- Born: Fiona Anne Bulbeck
- Occupations: Writer, Speaker
- Spouse: Terryl Givens

= Fiona Givens =

American writer, teacher, and speaker

Fiona Givens is an American writer, teacher, and speaker who focuses on matters of history, theology, and culture of the Church of Jesus Christ of Latter-day Saints (LDS Church).

==Biography and career==
Givens was born in Nairobi, Kenya as the oldest of three children. She grew up in Nairobi, Tanzania, and the Seychelles and was educated in British convent schools. She converted to the LDS Church while in Frankfurt, Germany. She obtained bachelor's degrees in French and German from the University of Richmond and a master's degree in European history.

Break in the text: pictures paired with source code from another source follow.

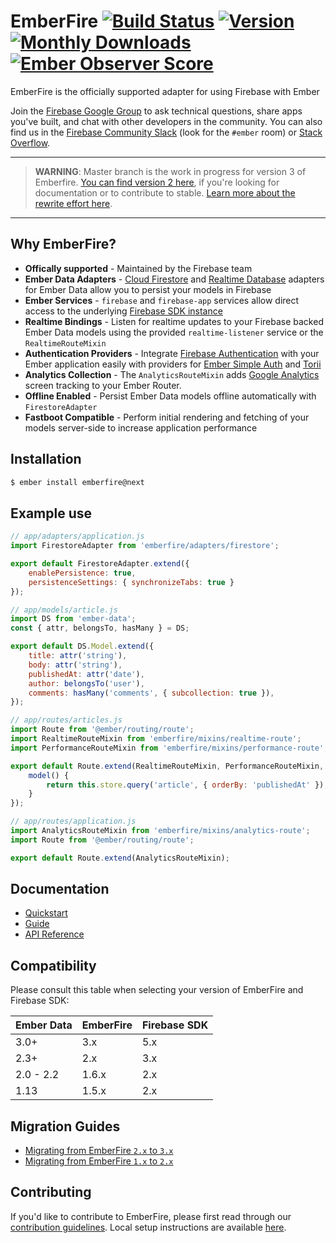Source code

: # EmberFire [![Build Status](https://travis-ci.org/firebase/emberfire.svg?branch=master)](https://travis-ci.org/firebase/emberfire) [![Version](https://badge.fury.io/gh/firebase%2Femberfire.svg)](http://badge.fury.io/gh/firebase%2Femberfire) [![Monthly Downloads](http://img.shields.io/npm/dm/emberfire.svg?style=flat)](https://www.npmjs.org/package/emberfire) [![Ember Observer Score](http://emberobserver.com/badges/emberfire.svg)](http://emberobserver.com/addons/emberfire)

EmberFire is the officially supported adapter for using Firebase with Ember

Join the [Firebase Google Group](https://groups.google.com/forum/#!forum/firebase-talk)
to ask technical questions, share apps you've built, and chat with other developers in the community. You can also find us in the [Firebase Community Slack](https://firebase.community/) (look for the `#ember` room) or [Stack Overflow](https://stackoverflow.com/questions/tagged/emberfire).

---

> **WARNING**: Master branch is the work in progress for version 3 of Emberfire. [You can find version 2 here](https://github.com/firebase/emberfire/tree/v2), if you're looking for documentation or to contribute to stable. [Learn more about the rewrite effort here](https://github.com/firebase/emberfire/issues/542).

---

## Why EmberFire?

- **Offically supported** - Maintained by the Firebase team
- **Ember Data Adapters** - [Cloud Firestore](https://firebase.google.com/docs/firestore/) and [Realtime Database](https://firebase.google.com/docs/database/) adapters for Ember Data allow you to persist your models in Firebase
- **Ember Services** - `firebase` and `firebase-app` services allow direct access to the underlying [Firebase SDK instance](https://firebase.google.com/docs/reference/js/)
- **Realtime Bindings** - Listen for realtime updates to your Firebase backed Ember Data models using the provided `realtime-listener` service or the `RealtimeRouteMixin`
- **Authentication Providers** - Integrate [Firebase Authentication](https://firebase.google.com/docs/auth/) with your Ember application easily with providers for [Ember Simple Auth](http://ember-simple-auth.com/) and [Torii](http://vestorly.github.io/torii/)
- **Analytics Collection** - The `AnalyticsRouteMixin` adds [Google Analytics](https://firebase.google.com/docs/analytics) screen tracking to your Ember Router.
- **Offline Enabled** - Persist Ember Data models offline automatically with `FirestoreAdapter`
- **Fastboot Compatible** - Perform initial rendering and fetching of your models server-side to increase application performance

## Installation

```bash
$ ember install emberfire@next
```

## Example use

```js
// app/adapters/application.js
import FirestoreAdapter from 'emberfire/adapters/firestore';

export default FirestoreAdapter.extend({
    enablePersistence: true,
    persistenceSettings: { synchronizeTabs: true }
});
```

```js
// app/models/article.js
import DS from 'ember-data';
const { attr, belongsTo, hasMany } = DS;

export default DS.Model.extend({
    title: attr('string'),
    body: attr('string'),
    publishedAt: attr('date'),
    author: belongsTo('user'),
    comments: hasMany('comments', { subcollection: true }),
});
```

```js
// app/routes/articles.js
import Route from '@ember/routing/route';
import RealtimeRouteMixin from 'emberfire/mixins/realtime-route';
import PerformanceRouteMixin from 'emberfire/mixins/performance-route';

export default Route.extend(RealtimeRouteMixin, PerformanceRouteMixin, {
    model() {
        return this.store.query('article', { orderBy: 'publishedAt' });
    }
});
```

```js
// app/routes/application.js
import AnalyticsRouteMixin from 'emberfire/mixins/analytics-route';
import Route from '@ember/routing/route';

export default Route.extend(AnalyticsRouteMixin);
```

## Documentation

* [Quickstart](docs/quickstart.md)
* [Guide](docs/guide/README.md)
* [API Reference](docs/reference/README.md)

## Compatibility

Please consult this table when selecting your version of EmberFire and Firebase SDK:

| Ember Data        | EmberFire | Firebase SDK |
| ------------------| ----------|--------------|
| 3.0+              | 3.x       | 5.x          |
| 2.3+              | 2.x       | 3.x          |
| 2.0 - 2.2         | 1.6.x     | 2.x          |
| 1.13              | 1.5.x     | 2.x          |

## Migration Guides

* [Migrating from EmberFire `2.x` to `3.x`](docs/migration/2XX-to-3XX.md)
* [Migrating from EmberFire `1.x` to `2.x`](docs/migration/1XX-to-2XX.md)

## Contributing

If you'd like to contribute to EmberFire, please first read through our [contribution
guidelines](https://github.com/firebase/emberfire/blob/master/.github/CONTRIBUTING.md). Local setup instructions are available [here](https://github.com/firebase/emberfire/blob/master/.github/CONTRIBUTING.md#local-setup).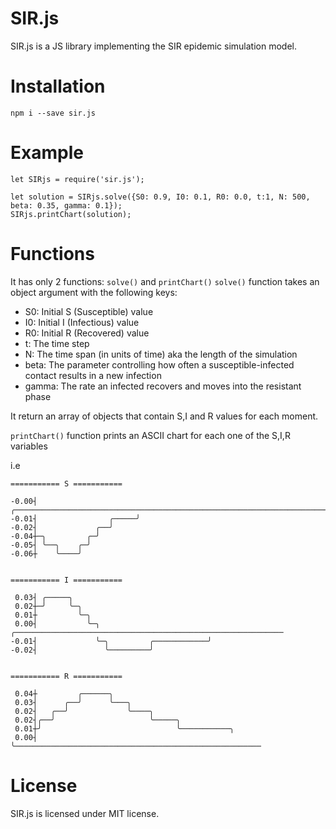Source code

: # SIR.js

SIR.js is a JS library implementing the SIR epidemic simulation model.

# Installation
```
npm i --save sir.js
```

# Example
```
let SIRjs = require('sir.js');

let solution = SIRjs.solve({S0: 0.9, I0: 0.1, R0: 0.0, t:1, N: 500, beta: 0.35, gamma: 0.1});
SIRjs.printChart(solution);
```

# Functions

It has only 2 functions: ```solve()``` and ```printChart()```
```solve()``` function takes an object argument with the following keys:
* S0: Initial S (Susceptible) value
* I0: Initial I (Infectious) value
* R0: Initial R (Recovered) value
* t: The time step
* N: The time span (in units of time) aka the length of the simulation
* beta: The parameter controlling how often a susceptible-infected contact results in a new infection
* gamma: The rate an infected recovers and moves into the resistant phase

It return an array of objects that contain S,I and R values for each moment.

```printChart()``` function prints an ASCII chart for each one of the S,I,R variables

i.e
```
=========== S ===========

-0.00┤                       ╭────────────────────────────────────────────────────────────────────────────
-0.01┤                ╭─────╯
-0.02┤             ╭──╯
-0.04┼─╮         ╭─╯
-0.05┤ ╰──╮    ╭─╯
-0.06┼    ╰────╯


=========== I ===========

 0.03┤ ╭─────╮
 0.02┼─╯     ╰─╮
 0.01┼         ╰─╮
 0.00┤           ╰─╮                         ╭────────────────────────────────────────────────────────────
-0.01┤             ╰─╮         ╭────────────╯
-0.02┤               ╰─────────╯


=========== R ===========

 0.04┼         ╭──────╮
 0.03┤      ╭──╯      ╰───╮
 0.02┤   ╭──╯             ╰────╮
 0.02┤╭──╯                     ╰─────╮
 0.01┼╯                              ╰───────────╮
 0.00┤                                            ╰───────────────────────────────────────────────────────
```

# License
SIR.js is licensed under MIT license.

She was director of the French Language program at Patrick Henry High School in Ashland, Virginia. She also worked in translation services, as a lobbyist, and as communications director of a non-profit organization.

In the past decade, she and her husband have conducted meetings with Mormons questioning their faith. She described a talk given by Dieter F. Uchtdorf on this topic as "the balm of Gilead for many people who are struggling with questions to which they cannot find answers.”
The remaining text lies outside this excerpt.